— Aim of the exercise —
Pull every line containing "that" out of the listing below.

— Exercise material —
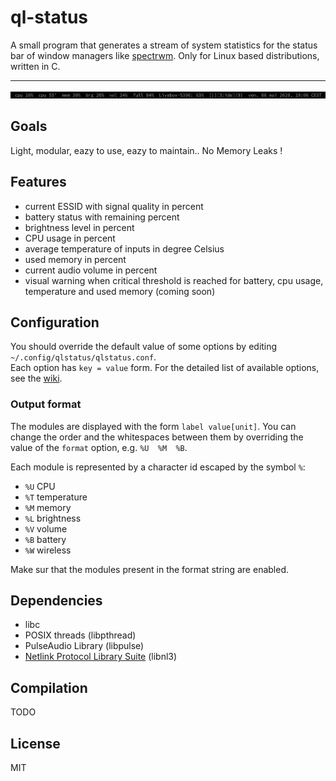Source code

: # ql-status
A small program that generates a stream of system statistics for the status bar of window managers like [spectrwm](https://github.com/conformal/spectrwm). Only for Linux based distributions, written in C.

---
![alt text](https://raw.githubusercontent.com/qlem/qlstatus/master/screenshot.png)

## Goals
Light, modular, eazy to use, eazy to maintain.. No Memory Leaks !

## Features
- current ESSID with signal quality in percent
- battery status with remaining percent
- brightness level in percent
- CPU usage in percent
- average temperature of inputs in degree Celsius
- used memory in percent
- current audio volume in percent
- visual warning when critical threshold is reached for battery, cpu usage, temperature and used memory (coming soon)

## Configuration
You should override the default value of some options by editing `~/.config/qlstatus/qlstatus.conf`.  
Each option has `key = value` form. For the detailed list of available options, see the [wiki](https://github.com/qlem/qlstatus/wiki/Options).

### Output format
The modules are displayed with the form `label value[unit]`. 
You can change the order and the whitespaces between them by overriding the value of the `format` option, e.g. `%U  %M  %B`.

Each module is represented by a character id escaped by the symbol `%`:
- `%U` CPU
- `%T` temperature
- `%M` memory
- `%L` brightness
- `%V` volume
- `%B` battery
- `%W` wireless

Make sur that the modules present in the format string are enabled.

## Dependencies
- libc
- POSIX threads (libpthread)
- PulseAudio Library (libpulse)
- [Netlink Protocol Library Suite](https://www.infradead.org/~tgr/libnl/) (libnl3)

## Compilation
TODO

## License
MIT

— Completed exercise —
A small program that generates a stream of system statistics for the status bar of window managers like [spectrwm](https://github.com/conformal/spectrwm). Only for Linux based distributions, written in C.
Make sur that the modules present in the format string are enabled.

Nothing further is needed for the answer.